The is what the bill says (excerpt):

> a publicly held domestic or foreign corporation whose principal executive offices, according to the corporation’s SEC 10-K form, are located in California shall have a minimum of one director from an underrepresented community on its board

> “Director from an underrepresented community” means an individual who self-identifies as Black, African American, Hispanic, Latino, Asian, Pacific Islander, Native American, Native Hawaiian, or Alaska Native, or who self-identifies as gay, lesbian, bisexual, or transgender.



So as someone who is mixed (Cape Verdean father, Irish/Jewish mother), identifies as mixed, but is white passing (Latino passing in the summer if I get sun... which is rare these days. Spoken to in Spanish quite a bit), how would that work?

I ask in a meaningful way, not to spark an argument. It's just that this is so confusing.

Like I did not grow up with the hassle or hate (with exception of a few racist remarks made to me growing up after being asked my background) that my brown family members and friends encountered and still encounter today, but I could still benefit from legislation like this? It just seems off.
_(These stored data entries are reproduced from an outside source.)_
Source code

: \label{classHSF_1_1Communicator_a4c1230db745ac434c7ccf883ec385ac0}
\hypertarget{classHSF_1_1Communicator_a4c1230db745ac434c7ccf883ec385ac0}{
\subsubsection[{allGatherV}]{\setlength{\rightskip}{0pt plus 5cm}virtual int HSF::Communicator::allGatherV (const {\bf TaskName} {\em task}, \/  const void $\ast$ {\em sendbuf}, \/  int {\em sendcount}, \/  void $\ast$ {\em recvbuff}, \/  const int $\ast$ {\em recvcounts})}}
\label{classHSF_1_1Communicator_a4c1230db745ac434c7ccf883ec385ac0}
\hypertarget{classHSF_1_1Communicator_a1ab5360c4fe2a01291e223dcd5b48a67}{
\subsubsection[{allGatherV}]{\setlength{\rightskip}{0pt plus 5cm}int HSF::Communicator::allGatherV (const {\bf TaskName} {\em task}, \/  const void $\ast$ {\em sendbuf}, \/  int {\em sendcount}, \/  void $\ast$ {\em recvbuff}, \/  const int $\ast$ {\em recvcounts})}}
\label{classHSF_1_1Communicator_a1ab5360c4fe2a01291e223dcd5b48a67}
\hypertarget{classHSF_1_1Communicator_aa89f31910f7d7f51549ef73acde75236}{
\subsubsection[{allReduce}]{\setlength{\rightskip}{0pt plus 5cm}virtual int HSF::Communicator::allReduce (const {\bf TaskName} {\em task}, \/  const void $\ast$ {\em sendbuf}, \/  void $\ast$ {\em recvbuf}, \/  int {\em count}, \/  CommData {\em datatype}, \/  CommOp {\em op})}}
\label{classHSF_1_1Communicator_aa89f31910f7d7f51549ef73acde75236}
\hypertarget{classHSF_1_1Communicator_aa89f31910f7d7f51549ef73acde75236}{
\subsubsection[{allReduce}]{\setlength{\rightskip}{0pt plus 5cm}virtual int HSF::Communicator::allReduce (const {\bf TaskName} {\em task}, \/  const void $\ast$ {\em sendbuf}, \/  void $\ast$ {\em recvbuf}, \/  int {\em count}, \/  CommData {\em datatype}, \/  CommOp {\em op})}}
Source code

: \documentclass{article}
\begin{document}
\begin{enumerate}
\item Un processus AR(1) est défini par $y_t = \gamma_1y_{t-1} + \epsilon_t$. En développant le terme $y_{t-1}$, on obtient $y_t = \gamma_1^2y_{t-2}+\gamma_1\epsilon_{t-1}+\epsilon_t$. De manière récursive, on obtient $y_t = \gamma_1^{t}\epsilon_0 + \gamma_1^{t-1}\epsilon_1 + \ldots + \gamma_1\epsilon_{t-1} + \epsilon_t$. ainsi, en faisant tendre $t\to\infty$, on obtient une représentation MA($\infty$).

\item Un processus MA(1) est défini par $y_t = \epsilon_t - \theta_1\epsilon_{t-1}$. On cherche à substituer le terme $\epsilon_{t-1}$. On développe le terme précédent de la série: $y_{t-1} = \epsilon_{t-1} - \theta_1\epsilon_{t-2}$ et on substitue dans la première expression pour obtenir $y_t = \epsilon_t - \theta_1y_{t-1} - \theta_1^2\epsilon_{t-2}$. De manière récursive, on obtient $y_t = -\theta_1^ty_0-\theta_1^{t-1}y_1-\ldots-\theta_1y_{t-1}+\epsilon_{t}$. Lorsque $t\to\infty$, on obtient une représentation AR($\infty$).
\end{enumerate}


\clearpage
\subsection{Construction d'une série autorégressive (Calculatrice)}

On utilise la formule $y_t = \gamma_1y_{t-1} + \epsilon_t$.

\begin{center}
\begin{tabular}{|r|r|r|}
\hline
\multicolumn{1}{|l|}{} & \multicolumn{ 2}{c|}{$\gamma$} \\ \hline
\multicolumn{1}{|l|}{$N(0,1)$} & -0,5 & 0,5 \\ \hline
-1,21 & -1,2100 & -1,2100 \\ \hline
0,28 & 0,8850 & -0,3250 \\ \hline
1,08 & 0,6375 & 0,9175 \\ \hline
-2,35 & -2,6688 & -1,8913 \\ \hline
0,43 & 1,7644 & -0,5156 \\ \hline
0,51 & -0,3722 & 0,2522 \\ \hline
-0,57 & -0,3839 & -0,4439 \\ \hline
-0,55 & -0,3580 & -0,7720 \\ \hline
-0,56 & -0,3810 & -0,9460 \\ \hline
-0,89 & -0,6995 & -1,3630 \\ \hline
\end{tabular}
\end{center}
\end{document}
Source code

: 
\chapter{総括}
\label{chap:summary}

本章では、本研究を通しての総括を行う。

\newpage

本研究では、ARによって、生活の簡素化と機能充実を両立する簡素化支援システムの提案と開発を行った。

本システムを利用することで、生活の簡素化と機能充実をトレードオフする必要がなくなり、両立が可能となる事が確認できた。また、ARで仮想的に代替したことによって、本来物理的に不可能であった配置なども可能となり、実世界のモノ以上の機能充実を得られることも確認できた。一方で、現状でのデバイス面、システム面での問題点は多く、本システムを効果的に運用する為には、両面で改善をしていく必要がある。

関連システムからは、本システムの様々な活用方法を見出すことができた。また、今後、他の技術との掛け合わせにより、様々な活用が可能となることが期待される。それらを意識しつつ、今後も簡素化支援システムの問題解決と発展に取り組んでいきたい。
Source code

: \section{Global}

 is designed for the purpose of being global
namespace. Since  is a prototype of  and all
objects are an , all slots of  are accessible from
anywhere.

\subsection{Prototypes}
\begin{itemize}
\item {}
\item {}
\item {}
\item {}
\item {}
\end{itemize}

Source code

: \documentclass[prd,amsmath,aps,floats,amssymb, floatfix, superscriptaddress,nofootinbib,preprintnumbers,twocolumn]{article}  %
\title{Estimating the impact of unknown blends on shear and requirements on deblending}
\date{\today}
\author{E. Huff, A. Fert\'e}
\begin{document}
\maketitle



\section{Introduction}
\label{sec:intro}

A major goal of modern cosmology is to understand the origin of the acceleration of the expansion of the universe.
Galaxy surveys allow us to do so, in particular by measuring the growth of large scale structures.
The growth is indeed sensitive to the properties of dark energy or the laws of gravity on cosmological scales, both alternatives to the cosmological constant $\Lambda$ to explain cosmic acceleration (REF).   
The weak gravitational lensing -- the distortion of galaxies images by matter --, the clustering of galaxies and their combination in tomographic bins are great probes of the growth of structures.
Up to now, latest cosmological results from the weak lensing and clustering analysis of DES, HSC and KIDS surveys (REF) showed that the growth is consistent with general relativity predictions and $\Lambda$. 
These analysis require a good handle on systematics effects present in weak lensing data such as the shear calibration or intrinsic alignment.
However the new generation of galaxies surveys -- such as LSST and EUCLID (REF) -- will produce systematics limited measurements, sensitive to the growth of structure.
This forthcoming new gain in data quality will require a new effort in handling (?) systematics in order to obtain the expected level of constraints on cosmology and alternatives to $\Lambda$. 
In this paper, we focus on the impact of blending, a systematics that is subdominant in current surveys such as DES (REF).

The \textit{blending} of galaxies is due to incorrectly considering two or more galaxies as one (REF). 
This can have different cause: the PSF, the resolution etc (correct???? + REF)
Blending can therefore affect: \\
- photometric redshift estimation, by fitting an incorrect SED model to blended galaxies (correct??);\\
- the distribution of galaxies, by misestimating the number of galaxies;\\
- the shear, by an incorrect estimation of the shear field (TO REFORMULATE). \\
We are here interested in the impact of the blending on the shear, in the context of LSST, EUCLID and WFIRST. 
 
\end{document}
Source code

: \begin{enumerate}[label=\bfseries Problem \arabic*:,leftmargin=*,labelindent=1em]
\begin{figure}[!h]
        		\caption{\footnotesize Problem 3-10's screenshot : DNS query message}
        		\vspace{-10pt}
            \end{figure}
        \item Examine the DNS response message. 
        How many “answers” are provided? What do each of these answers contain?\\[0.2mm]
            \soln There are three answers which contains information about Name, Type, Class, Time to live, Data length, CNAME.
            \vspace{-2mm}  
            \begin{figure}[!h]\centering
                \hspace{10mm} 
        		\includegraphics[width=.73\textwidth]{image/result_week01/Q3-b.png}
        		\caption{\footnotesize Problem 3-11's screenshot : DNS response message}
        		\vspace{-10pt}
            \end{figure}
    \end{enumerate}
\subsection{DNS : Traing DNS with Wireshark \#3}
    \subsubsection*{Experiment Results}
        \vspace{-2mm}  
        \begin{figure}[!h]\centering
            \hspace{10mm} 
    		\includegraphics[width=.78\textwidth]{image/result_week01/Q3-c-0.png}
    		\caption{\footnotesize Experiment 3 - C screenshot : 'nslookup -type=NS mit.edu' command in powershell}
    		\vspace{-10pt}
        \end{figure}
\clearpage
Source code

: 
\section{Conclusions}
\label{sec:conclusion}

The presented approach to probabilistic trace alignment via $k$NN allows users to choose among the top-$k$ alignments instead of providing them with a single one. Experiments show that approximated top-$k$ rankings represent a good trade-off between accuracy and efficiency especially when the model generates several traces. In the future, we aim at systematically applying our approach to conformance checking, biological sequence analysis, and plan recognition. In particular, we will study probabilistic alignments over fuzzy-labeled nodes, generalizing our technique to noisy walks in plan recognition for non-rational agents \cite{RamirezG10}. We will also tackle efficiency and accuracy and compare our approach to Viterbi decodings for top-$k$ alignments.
Also, couldn't people just game this and say they're xyz or how is this proven? If it weren't by self identification, birth certificates seem like they'd be an issue. For example, because my father was black but light skinned my grandmother got away with putting caucasian down on his birth certificate thinking it'd benefit him somehow in life, but if you saw him you'd say he's black. So what is he and his offspring considered officially when his whole life he has identified as black and my siblings and I as mixed?

Idk this just sounds weird to me

Edit: Sorry to OP. Not directly speaking to your pointing out of this being unconstitutional in California. Just that it's the first post I saw summarizing the legislation and was commenting on that


What stops someone from identifying as African American? If you go back long enough, all our ancestors came from Africa.


Isn’t it as easy as self-identifying as gay?